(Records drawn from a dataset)
+---+

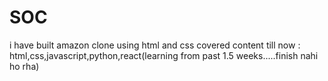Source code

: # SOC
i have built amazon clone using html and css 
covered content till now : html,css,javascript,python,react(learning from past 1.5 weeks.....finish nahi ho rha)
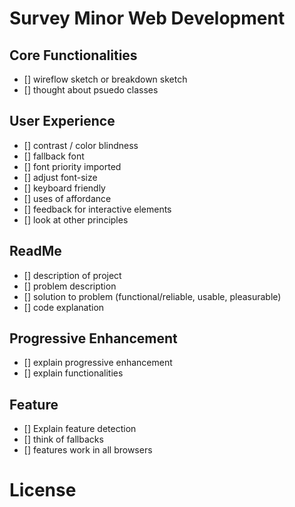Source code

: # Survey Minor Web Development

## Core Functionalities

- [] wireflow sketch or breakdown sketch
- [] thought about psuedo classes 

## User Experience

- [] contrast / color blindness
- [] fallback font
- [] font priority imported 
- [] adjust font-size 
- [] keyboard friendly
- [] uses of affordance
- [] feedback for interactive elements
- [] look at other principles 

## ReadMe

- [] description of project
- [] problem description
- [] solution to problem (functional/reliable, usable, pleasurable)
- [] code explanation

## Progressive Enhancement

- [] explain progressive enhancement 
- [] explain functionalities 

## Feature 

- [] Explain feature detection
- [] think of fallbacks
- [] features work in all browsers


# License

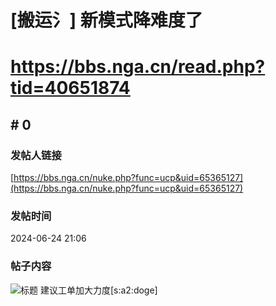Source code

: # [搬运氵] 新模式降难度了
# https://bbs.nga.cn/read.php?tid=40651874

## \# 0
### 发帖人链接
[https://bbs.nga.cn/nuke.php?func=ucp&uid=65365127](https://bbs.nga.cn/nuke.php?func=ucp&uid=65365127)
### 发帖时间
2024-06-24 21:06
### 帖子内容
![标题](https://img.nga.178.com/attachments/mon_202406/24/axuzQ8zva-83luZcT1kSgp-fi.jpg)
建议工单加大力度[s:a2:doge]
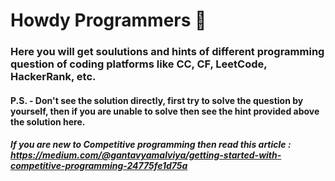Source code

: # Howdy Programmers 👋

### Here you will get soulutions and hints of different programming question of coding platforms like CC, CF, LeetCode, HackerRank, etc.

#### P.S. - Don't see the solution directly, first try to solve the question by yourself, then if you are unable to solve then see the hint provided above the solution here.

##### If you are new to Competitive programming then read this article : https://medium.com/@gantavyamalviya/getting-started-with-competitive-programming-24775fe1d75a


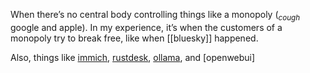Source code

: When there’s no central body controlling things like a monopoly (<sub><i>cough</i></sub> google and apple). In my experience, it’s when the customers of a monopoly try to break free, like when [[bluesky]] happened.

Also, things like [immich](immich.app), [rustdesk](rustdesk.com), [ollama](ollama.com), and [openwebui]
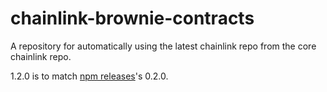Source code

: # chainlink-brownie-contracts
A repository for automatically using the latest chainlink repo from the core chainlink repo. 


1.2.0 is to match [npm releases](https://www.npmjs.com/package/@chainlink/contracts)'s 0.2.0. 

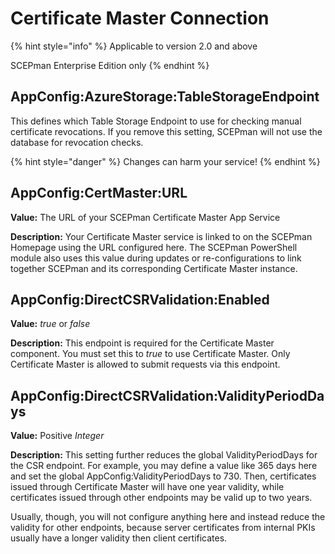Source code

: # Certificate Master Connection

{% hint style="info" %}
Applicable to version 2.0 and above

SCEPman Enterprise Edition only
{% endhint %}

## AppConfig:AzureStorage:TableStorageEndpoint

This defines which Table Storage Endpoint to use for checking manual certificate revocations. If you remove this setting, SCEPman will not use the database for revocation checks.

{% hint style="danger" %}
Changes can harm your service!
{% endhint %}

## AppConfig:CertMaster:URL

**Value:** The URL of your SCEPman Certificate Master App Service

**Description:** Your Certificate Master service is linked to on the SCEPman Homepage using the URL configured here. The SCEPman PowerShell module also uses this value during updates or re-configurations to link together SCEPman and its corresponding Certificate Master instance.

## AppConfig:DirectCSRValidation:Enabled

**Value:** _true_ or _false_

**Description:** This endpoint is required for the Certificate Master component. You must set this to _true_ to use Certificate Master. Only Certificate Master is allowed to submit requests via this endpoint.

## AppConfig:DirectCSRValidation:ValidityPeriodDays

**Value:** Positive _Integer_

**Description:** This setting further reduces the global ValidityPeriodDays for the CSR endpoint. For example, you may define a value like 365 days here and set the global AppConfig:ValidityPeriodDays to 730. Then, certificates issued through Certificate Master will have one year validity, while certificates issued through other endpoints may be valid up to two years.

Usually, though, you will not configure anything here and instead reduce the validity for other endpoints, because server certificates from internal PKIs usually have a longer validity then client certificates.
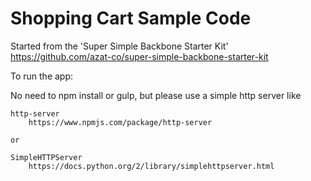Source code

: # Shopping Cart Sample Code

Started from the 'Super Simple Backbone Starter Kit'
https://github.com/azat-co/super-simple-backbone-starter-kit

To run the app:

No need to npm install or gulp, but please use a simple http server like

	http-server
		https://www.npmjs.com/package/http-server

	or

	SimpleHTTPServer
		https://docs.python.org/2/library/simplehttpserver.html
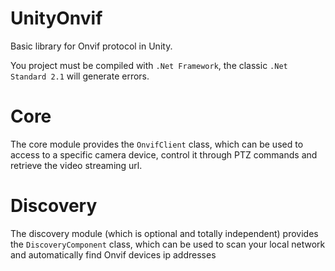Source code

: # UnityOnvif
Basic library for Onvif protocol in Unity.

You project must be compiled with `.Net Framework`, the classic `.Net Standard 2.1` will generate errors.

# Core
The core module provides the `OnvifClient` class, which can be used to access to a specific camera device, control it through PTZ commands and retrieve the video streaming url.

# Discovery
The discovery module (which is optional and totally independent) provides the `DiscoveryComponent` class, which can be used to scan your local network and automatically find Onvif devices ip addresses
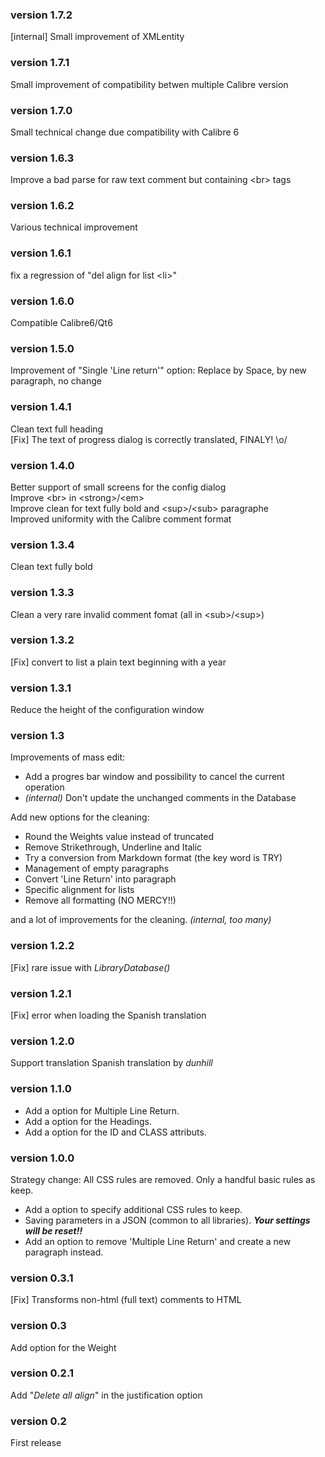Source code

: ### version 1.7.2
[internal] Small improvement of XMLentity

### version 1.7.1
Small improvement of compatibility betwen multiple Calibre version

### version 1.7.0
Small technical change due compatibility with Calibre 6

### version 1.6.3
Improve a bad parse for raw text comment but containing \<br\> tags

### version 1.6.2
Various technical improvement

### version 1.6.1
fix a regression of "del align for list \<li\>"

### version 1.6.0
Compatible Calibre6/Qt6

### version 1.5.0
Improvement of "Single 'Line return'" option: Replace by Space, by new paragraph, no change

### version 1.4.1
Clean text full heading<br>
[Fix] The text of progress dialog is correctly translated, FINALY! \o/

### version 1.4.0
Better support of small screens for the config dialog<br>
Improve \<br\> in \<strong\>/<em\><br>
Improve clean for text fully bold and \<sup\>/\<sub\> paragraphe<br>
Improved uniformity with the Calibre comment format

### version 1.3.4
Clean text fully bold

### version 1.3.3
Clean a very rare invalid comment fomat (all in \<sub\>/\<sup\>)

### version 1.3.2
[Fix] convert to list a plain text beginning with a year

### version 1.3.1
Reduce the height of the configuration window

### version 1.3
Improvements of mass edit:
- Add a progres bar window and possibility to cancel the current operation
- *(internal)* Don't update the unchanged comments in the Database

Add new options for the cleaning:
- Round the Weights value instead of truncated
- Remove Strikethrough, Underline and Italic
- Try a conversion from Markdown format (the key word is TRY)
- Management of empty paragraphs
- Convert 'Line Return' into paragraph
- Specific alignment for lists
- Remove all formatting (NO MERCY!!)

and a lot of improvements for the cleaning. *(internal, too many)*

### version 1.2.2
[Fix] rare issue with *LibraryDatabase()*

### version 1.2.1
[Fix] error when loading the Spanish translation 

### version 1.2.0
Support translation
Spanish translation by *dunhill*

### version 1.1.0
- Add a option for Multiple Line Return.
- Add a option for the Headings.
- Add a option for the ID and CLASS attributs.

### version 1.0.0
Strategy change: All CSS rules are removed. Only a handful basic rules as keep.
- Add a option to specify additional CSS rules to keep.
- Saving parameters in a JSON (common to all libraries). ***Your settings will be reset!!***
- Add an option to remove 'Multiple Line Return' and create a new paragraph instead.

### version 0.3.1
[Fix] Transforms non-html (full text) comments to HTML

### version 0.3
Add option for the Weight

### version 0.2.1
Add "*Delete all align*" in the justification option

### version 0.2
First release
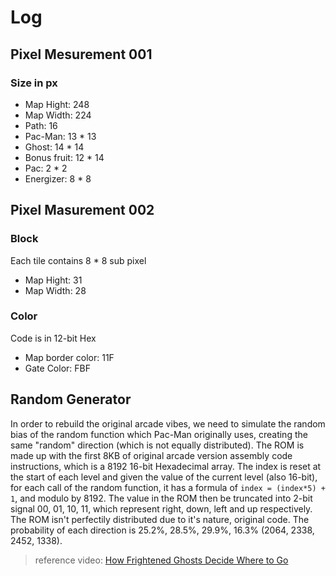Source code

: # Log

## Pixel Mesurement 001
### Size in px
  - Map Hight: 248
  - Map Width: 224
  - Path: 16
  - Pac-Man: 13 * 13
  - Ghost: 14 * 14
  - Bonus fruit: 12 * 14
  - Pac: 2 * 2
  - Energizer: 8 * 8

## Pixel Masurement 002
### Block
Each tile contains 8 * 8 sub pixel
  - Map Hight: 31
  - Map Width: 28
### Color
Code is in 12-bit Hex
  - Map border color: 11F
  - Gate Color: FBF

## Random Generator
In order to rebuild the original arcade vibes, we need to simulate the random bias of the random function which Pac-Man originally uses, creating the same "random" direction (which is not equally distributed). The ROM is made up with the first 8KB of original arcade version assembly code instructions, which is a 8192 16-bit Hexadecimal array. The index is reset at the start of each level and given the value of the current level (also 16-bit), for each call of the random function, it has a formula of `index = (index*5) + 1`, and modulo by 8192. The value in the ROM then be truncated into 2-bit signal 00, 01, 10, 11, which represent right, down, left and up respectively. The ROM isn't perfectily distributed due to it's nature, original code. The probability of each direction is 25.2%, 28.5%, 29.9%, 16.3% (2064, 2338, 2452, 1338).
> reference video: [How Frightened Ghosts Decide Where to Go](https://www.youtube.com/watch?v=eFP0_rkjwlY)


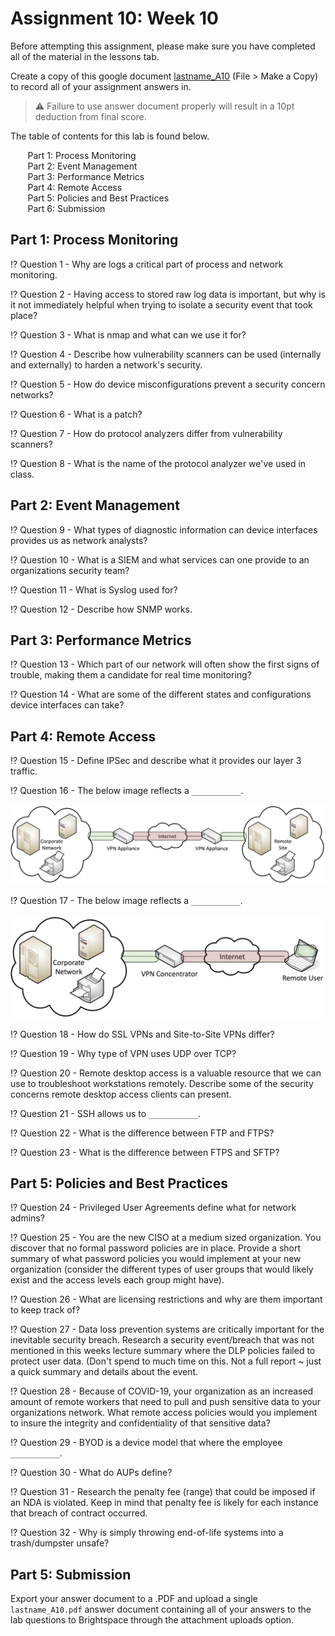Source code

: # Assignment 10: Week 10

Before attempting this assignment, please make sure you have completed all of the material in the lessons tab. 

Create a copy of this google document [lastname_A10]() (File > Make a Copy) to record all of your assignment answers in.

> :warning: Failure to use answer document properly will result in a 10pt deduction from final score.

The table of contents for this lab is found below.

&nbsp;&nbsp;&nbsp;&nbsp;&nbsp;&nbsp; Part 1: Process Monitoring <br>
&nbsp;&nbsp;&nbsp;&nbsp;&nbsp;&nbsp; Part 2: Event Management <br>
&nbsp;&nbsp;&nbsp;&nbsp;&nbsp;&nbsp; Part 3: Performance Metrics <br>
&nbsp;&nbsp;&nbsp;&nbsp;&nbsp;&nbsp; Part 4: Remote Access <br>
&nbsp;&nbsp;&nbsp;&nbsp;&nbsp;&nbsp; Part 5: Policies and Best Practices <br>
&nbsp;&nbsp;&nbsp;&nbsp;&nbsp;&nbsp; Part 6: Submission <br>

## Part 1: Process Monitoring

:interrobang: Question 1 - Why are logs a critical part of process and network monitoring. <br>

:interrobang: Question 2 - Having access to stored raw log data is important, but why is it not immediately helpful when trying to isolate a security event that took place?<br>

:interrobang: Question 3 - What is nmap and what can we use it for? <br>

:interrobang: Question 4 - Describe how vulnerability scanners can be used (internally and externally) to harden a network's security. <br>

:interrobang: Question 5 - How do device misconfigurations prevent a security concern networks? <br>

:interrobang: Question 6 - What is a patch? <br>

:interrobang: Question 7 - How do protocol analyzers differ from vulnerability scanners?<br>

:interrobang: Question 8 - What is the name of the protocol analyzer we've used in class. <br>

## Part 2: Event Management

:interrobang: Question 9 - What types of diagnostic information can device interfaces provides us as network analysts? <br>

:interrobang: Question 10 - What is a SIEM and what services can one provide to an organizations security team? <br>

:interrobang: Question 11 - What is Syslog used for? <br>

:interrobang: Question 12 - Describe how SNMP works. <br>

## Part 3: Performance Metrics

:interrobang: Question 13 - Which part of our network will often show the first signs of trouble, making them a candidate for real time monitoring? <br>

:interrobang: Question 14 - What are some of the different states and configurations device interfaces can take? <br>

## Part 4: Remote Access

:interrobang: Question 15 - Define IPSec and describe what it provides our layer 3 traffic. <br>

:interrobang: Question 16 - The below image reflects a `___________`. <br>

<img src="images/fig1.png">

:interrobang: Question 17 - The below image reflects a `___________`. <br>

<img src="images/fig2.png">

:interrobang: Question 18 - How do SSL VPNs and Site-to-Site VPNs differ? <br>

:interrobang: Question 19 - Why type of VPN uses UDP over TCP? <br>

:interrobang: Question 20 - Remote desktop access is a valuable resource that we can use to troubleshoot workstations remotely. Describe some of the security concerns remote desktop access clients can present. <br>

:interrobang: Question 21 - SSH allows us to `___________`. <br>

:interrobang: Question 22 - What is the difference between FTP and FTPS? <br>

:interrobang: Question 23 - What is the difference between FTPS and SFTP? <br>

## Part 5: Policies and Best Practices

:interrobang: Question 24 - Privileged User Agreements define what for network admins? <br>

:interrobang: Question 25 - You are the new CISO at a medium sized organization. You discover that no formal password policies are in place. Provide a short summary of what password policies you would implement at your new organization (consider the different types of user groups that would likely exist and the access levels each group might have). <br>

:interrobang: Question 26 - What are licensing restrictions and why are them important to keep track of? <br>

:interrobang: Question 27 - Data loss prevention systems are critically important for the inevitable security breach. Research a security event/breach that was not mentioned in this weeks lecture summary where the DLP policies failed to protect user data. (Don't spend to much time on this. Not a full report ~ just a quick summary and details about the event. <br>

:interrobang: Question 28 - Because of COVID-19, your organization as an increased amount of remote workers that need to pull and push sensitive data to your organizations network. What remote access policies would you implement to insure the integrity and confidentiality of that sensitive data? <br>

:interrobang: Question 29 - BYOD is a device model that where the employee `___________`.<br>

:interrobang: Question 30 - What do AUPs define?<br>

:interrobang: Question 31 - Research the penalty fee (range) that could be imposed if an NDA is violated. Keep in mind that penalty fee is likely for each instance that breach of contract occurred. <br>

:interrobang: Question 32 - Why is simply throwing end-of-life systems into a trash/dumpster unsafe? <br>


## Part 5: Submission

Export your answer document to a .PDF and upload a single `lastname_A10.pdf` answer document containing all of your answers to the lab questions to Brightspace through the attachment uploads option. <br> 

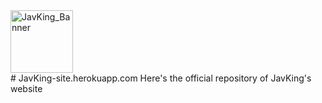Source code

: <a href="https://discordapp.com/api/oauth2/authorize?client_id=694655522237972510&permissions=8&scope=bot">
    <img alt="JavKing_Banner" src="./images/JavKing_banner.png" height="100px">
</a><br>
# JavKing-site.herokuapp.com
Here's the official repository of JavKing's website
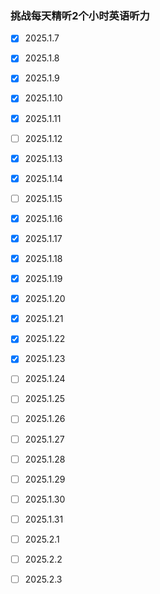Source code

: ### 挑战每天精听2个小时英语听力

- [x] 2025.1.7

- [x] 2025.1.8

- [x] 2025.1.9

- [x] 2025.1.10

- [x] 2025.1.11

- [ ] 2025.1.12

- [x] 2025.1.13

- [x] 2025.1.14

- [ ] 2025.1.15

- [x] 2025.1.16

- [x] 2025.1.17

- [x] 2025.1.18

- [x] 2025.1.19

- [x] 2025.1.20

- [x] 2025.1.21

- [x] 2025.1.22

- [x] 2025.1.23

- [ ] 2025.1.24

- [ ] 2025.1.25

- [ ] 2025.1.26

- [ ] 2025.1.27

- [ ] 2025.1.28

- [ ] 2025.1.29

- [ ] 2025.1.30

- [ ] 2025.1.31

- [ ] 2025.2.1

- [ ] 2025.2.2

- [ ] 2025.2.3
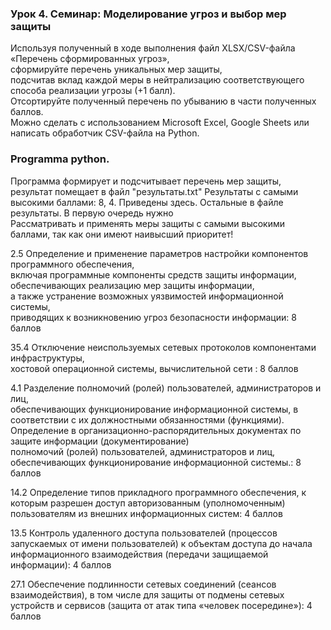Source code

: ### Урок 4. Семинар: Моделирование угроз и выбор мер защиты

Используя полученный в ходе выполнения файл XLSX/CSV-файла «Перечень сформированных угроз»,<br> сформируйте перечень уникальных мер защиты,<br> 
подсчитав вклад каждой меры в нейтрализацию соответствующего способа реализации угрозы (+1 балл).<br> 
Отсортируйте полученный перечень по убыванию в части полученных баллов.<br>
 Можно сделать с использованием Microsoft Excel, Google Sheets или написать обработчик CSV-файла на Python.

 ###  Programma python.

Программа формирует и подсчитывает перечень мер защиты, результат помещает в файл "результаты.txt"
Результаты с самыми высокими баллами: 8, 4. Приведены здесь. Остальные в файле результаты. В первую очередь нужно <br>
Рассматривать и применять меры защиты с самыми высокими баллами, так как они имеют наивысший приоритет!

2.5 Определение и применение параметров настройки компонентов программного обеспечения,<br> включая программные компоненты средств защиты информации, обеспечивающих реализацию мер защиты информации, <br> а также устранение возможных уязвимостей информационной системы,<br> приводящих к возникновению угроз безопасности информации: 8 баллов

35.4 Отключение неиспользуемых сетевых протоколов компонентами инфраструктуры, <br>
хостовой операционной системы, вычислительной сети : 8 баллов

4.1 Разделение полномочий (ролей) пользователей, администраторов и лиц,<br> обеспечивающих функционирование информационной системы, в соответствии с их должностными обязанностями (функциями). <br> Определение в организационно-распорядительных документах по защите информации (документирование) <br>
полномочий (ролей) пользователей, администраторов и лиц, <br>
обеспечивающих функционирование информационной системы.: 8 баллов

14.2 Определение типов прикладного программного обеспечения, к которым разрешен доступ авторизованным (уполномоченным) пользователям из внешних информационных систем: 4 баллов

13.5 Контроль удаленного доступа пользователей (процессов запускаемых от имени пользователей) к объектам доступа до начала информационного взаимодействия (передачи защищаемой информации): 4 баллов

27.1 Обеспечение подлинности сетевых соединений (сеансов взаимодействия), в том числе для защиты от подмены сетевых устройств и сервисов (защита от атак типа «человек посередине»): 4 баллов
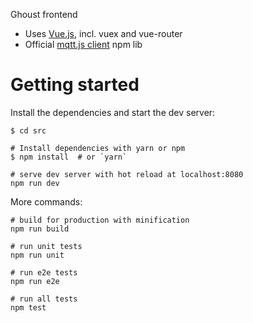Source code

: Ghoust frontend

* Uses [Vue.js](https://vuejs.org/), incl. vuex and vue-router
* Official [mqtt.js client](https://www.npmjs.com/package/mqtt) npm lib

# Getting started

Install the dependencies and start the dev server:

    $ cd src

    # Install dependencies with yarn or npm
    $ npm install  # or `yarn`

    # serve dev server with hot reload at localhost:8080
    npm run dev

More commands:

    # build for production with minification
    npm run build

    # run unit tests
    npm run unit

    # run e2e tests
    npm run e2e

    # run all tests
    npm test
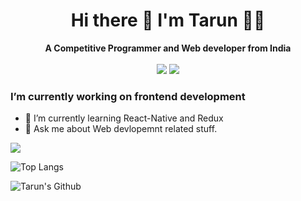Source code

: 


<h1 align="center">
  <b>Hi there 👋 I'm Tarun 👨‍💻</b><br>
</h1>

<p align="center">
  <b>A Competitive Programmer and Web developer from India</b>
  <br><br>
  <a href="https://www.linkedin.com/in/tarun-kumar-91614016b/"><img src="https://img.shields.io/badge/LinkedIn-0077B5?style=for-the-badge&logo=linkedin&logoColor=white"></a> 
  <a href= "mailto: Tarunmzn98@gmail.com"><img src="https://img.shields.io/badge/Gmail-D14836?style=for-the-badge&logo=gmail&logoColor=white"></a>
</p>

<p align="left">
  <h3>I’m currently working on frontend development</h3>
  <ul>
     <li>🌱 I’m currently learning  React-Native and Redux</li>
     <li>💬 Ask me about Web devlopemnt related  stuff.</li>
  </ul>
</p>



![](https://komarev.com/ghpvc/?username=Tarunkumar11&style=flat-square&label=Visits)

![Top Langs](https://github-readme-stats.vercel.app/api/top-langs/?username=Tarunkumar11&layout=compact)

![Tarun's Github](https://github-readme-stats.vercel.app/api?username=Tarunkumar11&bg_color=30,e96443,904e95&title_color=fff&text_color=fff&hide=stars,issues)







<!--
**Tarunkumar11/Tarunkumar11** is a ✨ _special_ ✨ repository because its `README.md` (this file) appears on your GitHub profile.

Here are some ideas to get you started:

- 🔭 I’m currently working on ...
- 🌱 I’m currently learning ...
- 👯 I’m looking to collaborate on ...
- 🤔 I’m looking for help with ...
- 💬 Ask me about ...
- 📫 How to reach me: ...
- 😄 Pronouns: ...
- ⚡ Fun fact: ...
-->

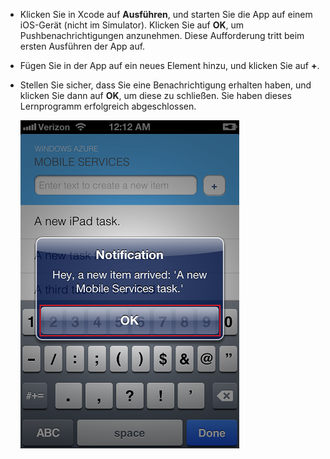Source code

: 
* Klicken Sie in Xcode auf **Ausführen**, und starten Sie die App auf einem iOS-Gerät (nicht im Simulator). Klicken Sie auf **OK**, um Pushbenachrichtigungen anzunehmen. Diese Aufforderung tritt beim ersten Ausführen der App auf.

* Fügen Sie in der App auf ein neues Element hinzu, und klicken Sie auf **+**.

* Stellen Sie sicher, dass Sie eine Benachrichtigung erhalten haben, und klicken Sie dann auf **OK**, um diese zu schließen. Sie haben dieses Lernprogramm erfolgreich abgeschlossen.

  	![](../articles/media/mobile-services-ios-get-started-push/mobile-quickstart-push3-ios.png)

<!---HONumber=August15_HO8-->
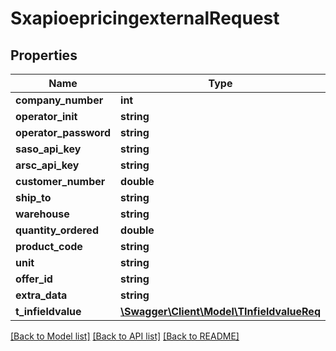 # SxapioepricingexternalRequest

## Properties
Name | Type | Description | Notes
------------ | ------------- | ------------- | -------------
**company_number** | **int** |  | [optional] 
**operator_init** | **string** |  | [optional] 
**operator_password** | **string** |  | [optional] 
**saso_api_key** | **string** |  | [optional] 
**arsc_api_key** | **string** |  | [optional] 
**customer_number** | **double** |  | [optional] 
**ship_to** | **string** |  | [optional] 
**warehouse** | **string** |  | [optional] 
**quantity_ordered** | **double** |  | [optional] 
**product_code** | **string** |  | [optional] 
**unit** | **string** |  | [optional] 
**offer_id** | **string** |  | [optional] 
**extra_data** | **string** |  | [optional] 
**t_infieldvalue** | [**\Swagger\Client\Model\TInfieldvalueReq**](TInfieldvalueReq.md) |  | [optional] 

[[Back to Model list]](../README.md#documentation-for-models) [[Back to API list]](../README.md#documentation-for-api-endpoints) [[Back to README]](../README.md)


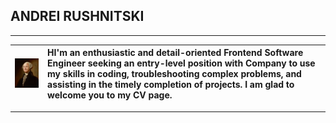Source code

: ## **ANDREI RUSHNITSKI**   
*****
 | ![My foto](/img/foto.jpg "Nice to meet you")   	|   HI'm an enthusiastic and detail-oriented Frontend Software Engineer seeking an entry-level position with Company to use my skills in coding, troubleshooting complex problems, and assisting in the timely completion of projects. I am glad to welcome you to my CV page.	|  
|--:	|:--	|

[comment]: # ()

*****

+---+

● Task statement:
Each line of the data that holds "protocol" should be reported.

● Result of this exercise:
Basic library for Onvif protocol in Unity.
:interrobang: Question 7 - How do protocol analyzers differ from vulnerability scanners?<br>
:interrobang: Question 8 - What is the name of the protocol analyzer we've used in class. <br>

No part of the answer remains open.